I'd like the entries that follow repeated exactly, with the pictures left out.

##########

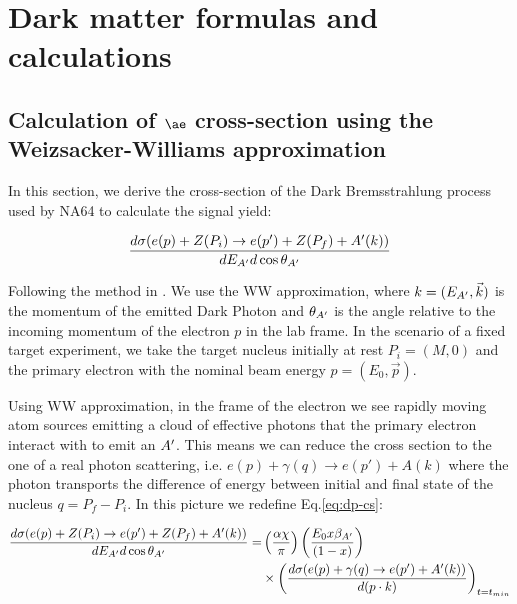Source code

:
\newcommand{\appdira}{appendices/plots/appendixA}

\chapter{Dark matter formulas and calculations}

\label{AppendixA}

\section{Calculation of $\ae$ cross-section using the Weizsacker-Williams approximation}
\label{appA:sec:cross-section-wz}

In this section, we derive the cross-section of the Dark Bremsstrahlung process used by NA64 to calculate the signal yield:

\begin{equation}
  \label{eq:dp-cs}
  \frac{d\sigma(e(p) + Z(P_i) \to e(p') + Z(P_f) + A'(k))}{dE_{A'}d\cos{\theta_{A'}}}
\end{equation}

Following the method in \cite{jdb}. We use the WW approximation, where $k=(E_{A'},\vec{k})$ is the momentum of the emitted Dark Photon and $\theta_{A'}$ is the angle relative to the incoming momentum of the electron $p$ in the lab frame. In the scenario of a fixed target experiment, we take the target nucleus initially at rest $P_i = (M,0)$ and the primary electron with the nominal beam energy $p = (E_0, \vec{p})$.

Using WW approximation, in the frame of the electron we see rapidly moving atom sources emitting a cloud of effective photons that the primary electron interact with to emit an $A'$. This means we can reduce the cross section to the one of a real photon scattering, i.e. $e(p) + \gamma(q) \to e(p') + A(k)$ where the photon transports the difference of energy between initial and final state of the nucleus $q = P_f - P_i$. In this picture we redefine Eq.\ref{eq:dp-cs}:

\begin{equation}
  \label{eq:dp-cs-ww}
  \begin{aligned}
    \frac{d\sigma(e(p) + Z(P_i) \to e(p') + Z(P_f) + A'(k))}{dE_{A'}d\cos{\theta_{A'}}} = &\left(\frac{\alpha \chi}{\pi} \right) \left(\frac{E_0 x \beta_{A'}}{(1 - x)} \right) \\
    &\times \left( \frac{d\sigma(e(p) + \gamma(q) \to e(p') + A'(k))}{d(p \cdot k)} \right)_{t = t_{min}}
   \end{aligned}
 \end{equation}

##########

• [Task response]
Source code

:
\newcommand{\appdira}{appendices/plots/appendixA}

\chapter{Dark matter formulas and calculations}

\label{AppendixA}

\section{Calculation of $\ae$ cross-section using the Weizsacker-Williams approximation}
\label{appA:sec:cross-section-wz}

In this section, we derive the cross-section of the Dark Bremsstrahlung process used by NA64 to calculate the signal yield:

\begin{equation}
  \label{eq:dp-cs}
  \frac{d\sigma(e(p) + Z(P_i) \to e(p') + Z(P_f) + A'(k))}{dE_{A'}d\cos{\theta_{A'}}}
\end{equation}

Following the method in \cite{jdb}. We use the WW approximation, where $k=(E_{A'},\vec{k})$ is the momentum of the emitted Dark Photon and $\theta_{A'}$ is the angle relative to the incoming momentum of the electron $p$ in the lab frame. In the scenario of a fixed target experiment, we take the target nucleus initially at rest $P_i = (M,0)$ and the primary electron with the nominal beam energy $p = (E_0, \vec{p})$.

Using WW approximation, in the frame of the electron we see rapidly moving atom sources emitting a cloud of effective photons that the primary electron interact with to emit an $A'$. This means we can reduce the cross section to the one of a real photon scattering, i.e. $e(p) + \gamma(q) \to e(p') + A(k)$ where the photon transports the difference of energy between initial and final state of the nucleus $q = P_f - P_i$. In this picture we redefine Eq.\ref{eq:dp-cs}:

\begin{equation}
  \label{eq:dp-cs-ww}
  \begin{aligned}
    \frac{d\sigma(e(p) + Z(P_i) \to e(p') + Z(P_f) + A'(k))}{dE_{A'}d\cos{\theta_{A'}}} = &\left(\frac{\alpha \chi}{\pi} \right) \left(\frac{E_0 x \beta_{A'}}{(1 - x)} \right) \\
    &\times \left( \frac{d\sigma(e(p) + \gamma(q) \to e(p') + A'(k))}{d(p \cdot k)} \right)_{t = t_{min}}
   \end{aligned}
 \end{equation}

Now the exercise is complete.